The latest OPEC and NOPEC agreement to keep current production restraints in place through 2018 was sufficient, according to a Rigzone poll on social media platform Twitter.
Did the latest OPEC/NOPEC agreement to extend production cuts go far enough?— Rigzone (@Rigzone) 4 December 2017
Fifty-seven percent of the 84 poll participants thought the deal went far enough, compared to 43 percent who felt that more could have been done.
In a previous Rigzone Twitter poll, Rigzone readers revealed that they were initially not very confident that output cuts would be extended at the Nov. 30 meeting, with 32 percent of voters saying they had little hope of a new deal and 21 percent revealing that they thought an extension was downright impossible.
How confident are you that production cuts will be extended at the OPEC meeting on November 30?— Rigzone (@Rigzone) 20 November 2017
In contrast to Rigzone readers, oil and gas analysts said the production cut extension was widely anticipated, which explained the muted immediate oil price reaction. Oil prices are expected to increase in the second half of next year, according to Wood Mackenzie.
As reported by Reuters, there were concerns in the lead up to the meeting that OPEC may only consider a short-term extension to its production cut deal.

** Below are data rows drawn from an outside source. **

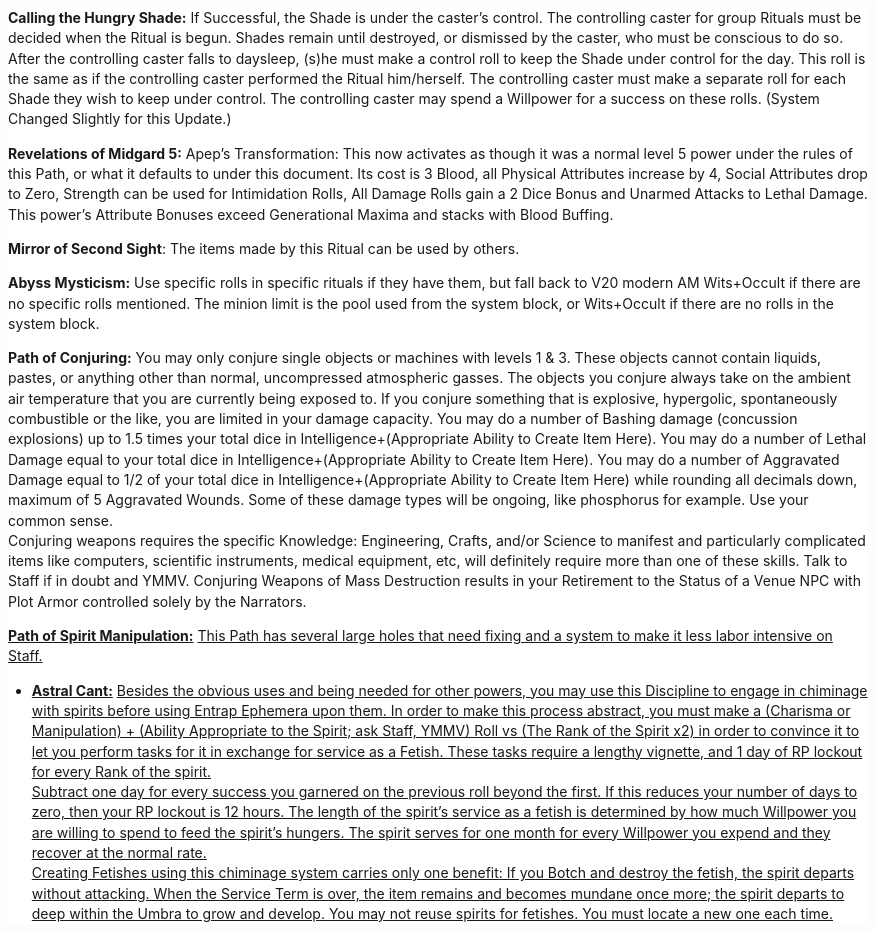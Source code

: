 **Calling the Hungry Shade:** If Successful, the Shade is under the caster’s 
control. The controlling caster for group Rituals must be decided when the 
Ritual is begun. Shades remain until destroyed, or dismissed by the caster, 
who must be conscious to do so. After the controlling caster falls to daysleep, 
(s)he must make a control roll to keep the Shade under control for the day. 
This roll is the same as if the controlling caster performed the Ritual 
him/herself. The controlling caster must make a separate roll for each Shade 
they wish to keep under control. The controlling caster may spend a Willpower 
for a success on these rolls. (System Changed Slightly for this Update.)

**Revelations of Midgard 5:** Apep’s Transformation: This now activates as 
though it was a normal level 5 power under the rules of this Path, or what it 
defaults to under this document. Its cost is 3 Blood, all Physical Attributes 
increase by 4, Social Attributes drop to Zero, Strength can be used for 
Intimidation Rolls, All Damage Rolls gain a 2 Dice Bonus and Unarmed Attacks 
to Lethal Damage. This power’s Attribute Bonuses exceed Generational Maxima 
and stacks with Blood Buffing.

**Mirror of Second Sight**: The items made by this Ritual can be used by others.

**Abyss Mysticism:** Use specific rolls in specific rituals if they have 
them, but fall back to V20 modern AM Wits+Occult if there are no specific rolls 
mentioned. The minion limit is the pool used from the system block, or 
Wits+Occult if there are no rolls in the system block.

**Path of Conjuring:** You may only conjure single objects or machines 
with levels 1 & 3.  These objects cannot contain liquids, pastes, or anything 
other than normal, uncompressed atmospheric gasses.  The objects you conjure 
always take on the ambient air temperature that you are currently being exposed 
to.  If you conjure something that is explosive, hypergolic, spontaneously 
combustible or the like, you are limited in your damage capacity.  You may do a 
number of Bashing damage (concussion explosions) up to 1.5 times your total dice 
in Intelligence+(Appropriate Ability to Create Item Here).  You may do a number 
of Lethal Damage equal to your total dice in Intelligence+(Appropriate Ability 
to Create Item Here).  You may do a number of Aggravated Damage equal to 1/2 of 
your total dice in Intelligence+(Appropriate Ability to Create Item Here) while 
rounding all decimals down, maximum of 5 Aggravated Wounds.  Some of these damage 
types will be ongoing, like phosphorus for example.  Use your common sense.  
Conjuring weapons requires the specific Knowledge: Engineering, Crafts, and/or 
Science to manifest and particularly complicated items like computers, scientific 
instruments, medical equipment, etc, will definitely require more than one of 
these skills.  Talk to Staff if in doubt and YMMV.  Conjuring Weapons of Mass 
Destruction results in your Retirement to the Status of a Venue NPC with Plot 
Armor controlled solely by the Narrators.

**<u>Path of Spirit Manipulation:</u>** <u>This Path has several large holes that 
need fixing and a system to make it less labor intensive on Staff.</u>

-	**<u>Astral Cant:</u>** <u>Besides the obvious uses and being needed for other 
	powers, you may use this Discipline to engage in chiminage with spirits before 
	using Entrap Ephemera upon them.  In order to make this process abstract, you 
	must make a (Charisma or Manipulation) + (Ability Appropriate to the Spirit; 
	ask Staff, YMMV) Roll vs (The Rank of the Spirit x2) in order to convince it to 
	let you perform tasks for it in exchange for service as a Fetish.  These tasks 
	require a lengthy vignette, and 1 day of RP lockout for every Rank of the spirit.  
	Subtract one day for every success you garnered on the previous roll beyond the 
	first.  If this reduces your number of days to zero, then your RP lockout is 12 
	hours.  The length of the spirit’s service as a fetish is determined by how much 
	Willpower you are willing to spend to feed the spirit’s hungers.  The spirit serves 
	for one month for every Willpower you expend and they recover at the normal rate.  
	Creating Fetishes using this chiminage system carries only one benefit: If you Botch 
	and destroy the fetish, the spirit departs without attacking.  When the Service 
	Term is over, the item remains and becomes mundane once more; the spirit departs 
	to deep within the Umbra to grow and develop.  You may not reuse spirits for 
	fetishes.  You must locate a new one each time.</u>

In relation to that possibility, a 9-month extension covering all of 2018 seems more than sufficient.
OPEC expects a further meeting to take place in June next year to evaluate the agreement, which has concerned some, but Ann-Louise Hittle, Wood Mackenzie vice president of oils research, has dampened these worries by stating this review could actually be warranted "due to several uncertainties that could shift the fundamentals for 2018," including the rate of growth in U.S. oil production.
As described by Michael Burns, oil and gas partner at law firm Ashurst, the latest OPEC/NOPEC agreement was a "key deal that will give reassurance to the market."
Hopefully it will stabilize prices in the short term and help prove analyst predictions of an oil price rise in the second half of 2018 right.